### What you should do
Copy each line below holding "Бесселя".

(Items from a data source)
■ ■ ■ ■

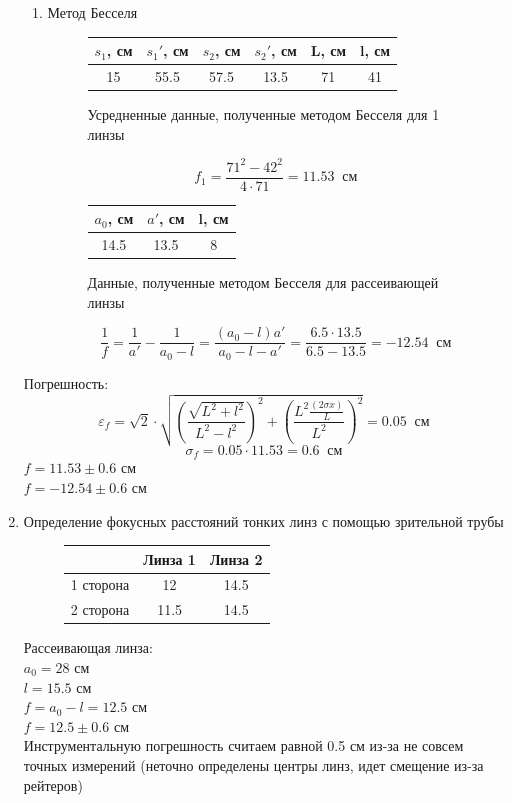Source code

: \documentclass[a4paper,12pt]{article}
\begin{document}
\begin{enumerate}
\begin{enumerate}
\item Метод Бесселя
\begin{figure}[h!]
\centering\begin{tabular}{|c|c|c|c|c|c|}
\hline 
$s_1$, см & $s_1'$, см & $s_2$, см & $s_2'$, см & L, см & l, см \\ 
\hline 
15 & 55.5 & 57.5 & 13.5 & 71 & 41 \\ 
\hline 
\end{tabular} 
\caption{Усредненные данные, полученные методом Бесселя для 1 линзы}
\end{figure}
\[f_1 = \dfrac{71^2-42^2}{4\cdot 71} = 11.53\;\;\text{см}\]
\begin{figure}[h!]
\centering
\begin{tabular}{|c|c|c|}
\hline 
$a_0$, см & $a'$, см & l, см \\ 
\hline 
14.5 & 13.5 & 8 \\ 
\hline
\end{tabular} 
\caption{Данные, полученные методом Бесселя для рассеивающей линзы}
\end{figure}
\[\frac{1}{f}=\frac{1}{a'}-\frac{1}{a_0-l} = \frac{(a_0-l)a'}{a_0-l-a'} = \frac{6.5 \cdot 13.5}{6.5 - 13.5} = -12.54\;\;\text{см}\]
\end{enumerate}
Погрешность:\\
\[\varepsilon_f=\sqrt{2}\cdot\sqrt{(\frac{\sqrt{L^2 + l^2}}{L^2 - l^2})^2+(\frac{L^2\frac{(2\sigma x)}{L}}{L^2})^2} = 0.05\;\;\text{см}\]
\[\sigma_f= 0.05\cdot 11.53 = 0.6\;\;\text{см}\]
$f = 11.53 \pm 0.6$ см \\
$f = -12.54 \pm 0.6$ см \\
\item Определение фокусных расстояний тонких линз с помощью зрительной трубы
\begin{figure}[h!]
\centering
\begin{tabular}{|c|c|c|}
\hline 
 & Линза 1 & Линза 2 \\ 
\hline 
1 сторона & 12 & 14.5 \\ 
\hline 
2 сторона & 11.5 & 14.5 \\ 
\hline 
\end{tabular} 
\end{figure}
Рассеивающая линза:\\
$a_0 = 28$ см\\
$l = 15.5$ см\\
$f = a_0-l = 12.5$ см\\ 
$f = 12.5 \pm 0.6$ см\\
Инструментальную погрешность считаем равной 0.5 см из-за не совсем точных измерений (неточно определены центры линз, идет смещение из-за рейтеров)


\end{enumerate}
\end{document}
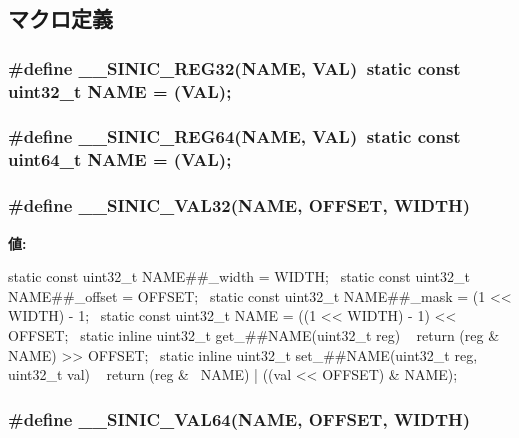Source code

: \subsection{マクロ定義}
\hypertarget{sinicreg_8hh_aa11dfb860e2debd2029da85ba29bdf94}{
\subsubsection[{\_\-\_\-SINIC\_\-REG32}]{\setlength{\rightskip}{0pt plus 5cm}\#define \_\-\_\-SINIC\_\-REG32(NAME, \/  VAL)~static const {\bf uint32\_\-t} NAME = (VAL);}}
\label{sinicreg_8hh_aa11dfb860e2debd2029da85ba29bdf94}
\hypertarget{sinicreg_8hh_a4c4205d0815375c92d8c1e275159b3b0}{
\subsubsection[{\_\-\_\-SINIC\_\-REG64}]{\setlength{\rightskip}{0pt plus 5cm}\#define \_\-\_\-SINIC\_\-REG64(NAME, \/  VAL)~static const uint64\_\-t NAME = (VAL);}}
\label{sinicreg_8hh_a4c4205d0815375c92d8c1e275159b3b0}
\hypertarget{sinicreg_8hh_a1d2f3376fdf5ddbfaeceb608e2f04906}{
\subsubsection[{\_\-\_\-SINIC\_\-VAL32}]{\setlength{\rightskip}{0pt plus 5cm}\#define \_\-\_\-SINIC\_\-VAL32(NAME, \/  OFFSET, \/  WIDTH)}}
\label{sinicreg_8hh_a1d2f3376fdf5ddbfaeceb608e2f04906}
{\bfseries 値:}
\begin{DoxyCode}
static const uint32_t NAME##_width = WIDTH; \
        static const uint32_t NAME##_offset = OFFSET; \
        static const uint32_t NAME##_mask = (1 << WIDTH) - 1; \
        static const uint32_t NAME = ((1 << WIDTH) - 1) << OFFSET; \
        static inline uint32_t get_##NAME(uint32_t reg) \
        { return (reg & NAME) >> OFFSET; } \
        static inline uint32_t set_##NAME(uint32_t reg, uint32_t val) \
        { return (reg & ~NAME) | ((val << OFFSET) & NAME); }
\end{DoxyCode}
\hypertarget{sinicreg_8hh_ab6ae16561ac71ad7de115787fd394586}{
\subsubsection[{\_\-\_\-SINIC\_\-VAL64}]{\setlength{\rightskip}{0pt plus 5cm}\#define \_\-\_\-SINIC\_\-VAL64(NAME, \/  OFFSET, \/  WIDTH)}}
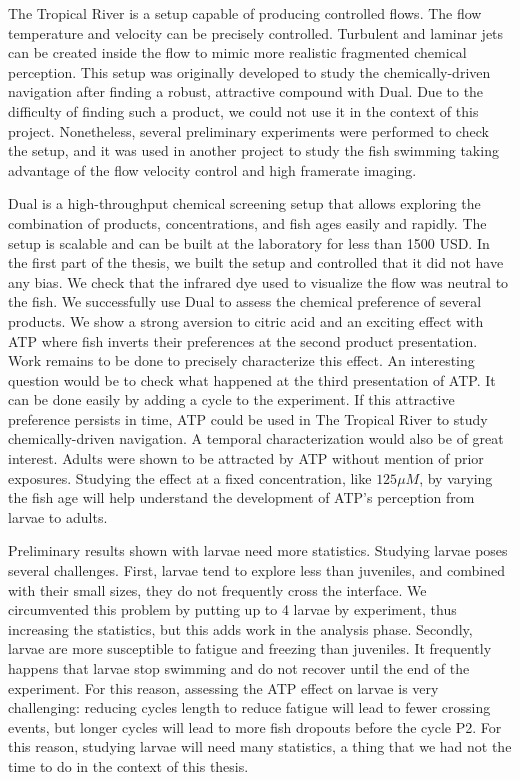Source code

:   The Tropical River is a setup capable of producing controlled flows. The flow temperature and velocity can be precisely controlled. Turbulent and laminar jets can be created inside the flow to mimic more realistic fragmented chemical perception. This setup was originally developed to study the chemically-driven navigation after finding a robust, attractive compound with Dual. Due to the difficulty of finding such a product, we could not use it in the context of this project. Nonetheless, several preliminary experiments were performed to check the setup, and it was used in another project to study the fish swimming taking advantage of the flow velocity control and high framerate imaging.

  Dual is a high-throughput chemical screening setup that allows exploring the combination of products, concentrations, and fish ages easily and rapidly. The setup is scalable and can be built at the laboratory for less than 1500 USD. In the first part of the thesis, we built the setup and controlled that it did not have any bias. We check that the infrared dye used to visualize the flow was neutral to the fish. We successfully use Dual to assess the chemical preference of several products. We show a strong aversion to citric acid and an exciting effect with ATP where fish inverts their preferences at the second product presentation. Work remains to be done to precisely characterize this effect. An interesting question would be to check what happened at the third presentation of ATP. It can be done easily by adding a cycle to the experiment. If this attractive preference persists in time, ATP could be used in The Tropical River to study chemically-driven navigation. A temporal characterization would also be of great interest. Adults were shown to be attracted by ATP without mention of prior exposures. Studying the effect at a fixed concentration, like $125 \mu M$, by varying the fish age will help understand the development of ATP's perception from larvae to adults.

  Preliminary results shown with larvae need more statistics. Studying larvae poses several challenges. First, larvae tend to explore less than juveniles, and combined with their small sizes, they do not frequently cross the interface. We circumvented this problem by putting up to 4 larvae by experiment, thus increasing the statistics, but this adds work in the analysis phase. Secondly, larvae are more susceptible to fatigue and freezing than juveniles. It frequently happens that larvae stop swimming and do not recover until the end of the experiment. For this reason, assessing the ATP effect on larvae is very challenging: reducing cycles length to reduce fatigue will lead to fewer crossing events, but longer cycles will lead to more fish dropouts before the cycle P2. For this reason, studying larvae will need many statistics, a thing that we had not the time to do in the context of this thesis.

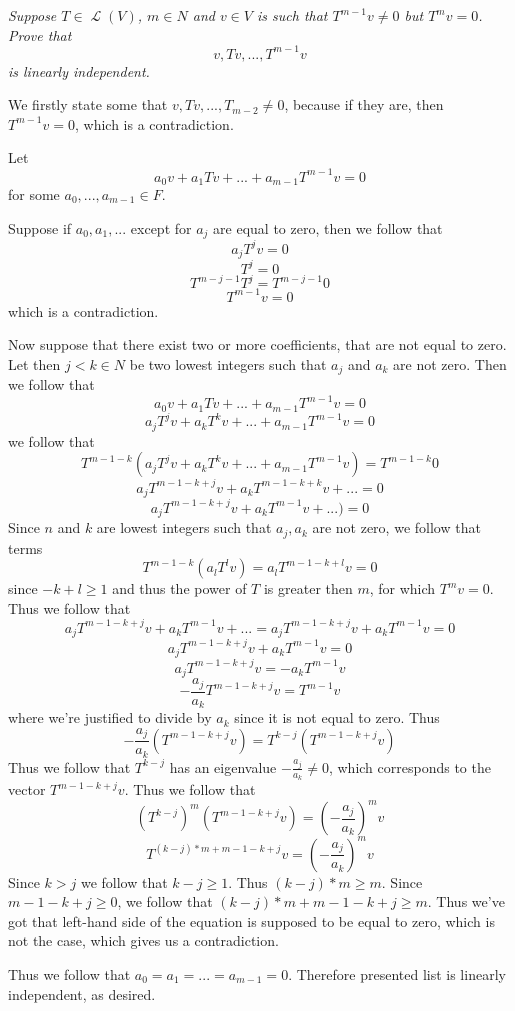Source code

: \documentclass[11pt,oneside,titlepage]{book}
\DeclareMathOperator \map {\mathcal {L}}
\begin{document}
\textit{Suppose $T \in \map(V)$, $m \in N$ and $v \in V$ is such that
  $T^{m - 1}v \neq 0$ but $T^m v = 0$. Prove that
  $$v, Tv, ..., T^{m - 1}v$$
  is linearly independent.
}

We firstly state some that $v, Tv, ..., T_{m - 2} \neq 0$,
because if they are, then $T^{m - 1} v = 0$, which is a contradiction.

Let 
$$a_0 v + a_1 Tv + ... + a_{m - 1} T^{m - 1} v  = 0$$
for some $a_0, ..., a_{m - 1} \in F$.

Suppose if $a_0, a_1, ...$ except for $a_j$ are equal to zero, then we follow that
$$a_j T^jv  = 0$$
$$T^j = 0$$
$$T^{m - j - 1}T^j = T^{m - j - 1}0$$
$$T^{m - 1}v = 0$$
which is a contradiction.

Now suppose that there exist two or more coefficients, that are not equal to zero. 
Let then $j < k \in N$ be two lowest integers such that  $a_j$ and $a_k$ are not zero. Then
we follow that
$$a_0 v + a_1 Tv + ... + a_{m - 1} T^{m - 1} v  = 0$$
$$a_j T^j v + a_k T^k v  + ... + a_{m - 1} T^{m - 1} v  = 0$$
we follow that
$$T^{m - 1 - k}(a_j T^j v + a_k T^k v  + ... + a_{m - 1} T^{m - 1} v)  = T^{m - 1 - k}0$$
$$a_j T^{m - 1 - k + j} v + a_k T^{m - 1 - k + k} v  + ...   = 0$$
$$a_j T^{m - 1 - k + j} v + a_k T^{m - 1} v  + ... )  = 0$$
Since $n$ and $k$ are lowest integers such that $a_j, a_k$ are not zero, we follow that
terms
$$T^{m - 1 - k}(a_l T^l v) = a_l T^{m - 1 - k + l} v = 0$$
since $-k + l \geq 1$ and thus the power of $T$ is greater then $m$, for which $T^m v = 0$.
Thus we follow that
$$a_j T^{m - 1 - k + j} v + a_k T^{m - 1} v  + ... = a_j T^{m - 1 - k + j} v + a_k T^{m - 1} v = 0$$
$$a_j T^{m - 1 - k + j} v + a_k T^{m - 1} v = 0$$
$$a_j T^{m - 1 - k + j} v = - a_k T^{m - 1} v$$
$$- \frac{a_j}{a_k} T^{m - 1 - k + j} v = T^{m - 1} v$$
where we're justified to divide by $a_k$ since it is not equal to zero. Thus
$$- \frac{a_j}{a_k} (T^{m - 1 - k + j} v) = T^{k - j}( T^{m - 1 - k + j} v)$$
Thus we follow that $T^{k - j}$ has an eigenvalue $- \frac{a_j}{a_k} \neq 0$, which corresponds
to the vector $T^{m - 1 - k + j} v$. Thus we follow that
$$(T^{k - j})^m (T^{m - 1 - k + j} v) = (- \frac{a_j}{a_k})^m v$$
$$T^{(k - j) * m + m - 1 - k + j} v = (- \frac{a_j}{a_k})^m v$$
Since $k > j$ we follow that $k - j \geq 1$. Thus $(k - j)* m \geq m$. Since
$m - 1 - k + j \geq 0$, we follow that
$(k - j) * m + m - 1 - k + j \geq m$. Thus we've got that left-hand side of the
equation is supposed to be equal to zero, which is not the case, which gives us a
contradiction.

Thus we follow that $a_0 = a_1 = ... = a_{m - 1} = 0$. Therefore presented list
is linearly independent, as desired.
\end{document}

■ ■ ■ ■

### Solved problem
\item Метод Бесселя
\caption{Усредненные данные, полученные методом Бесселя для 1 линзы}
\caption{Данные, полученные методом Бесселя для рассеивающей линзы}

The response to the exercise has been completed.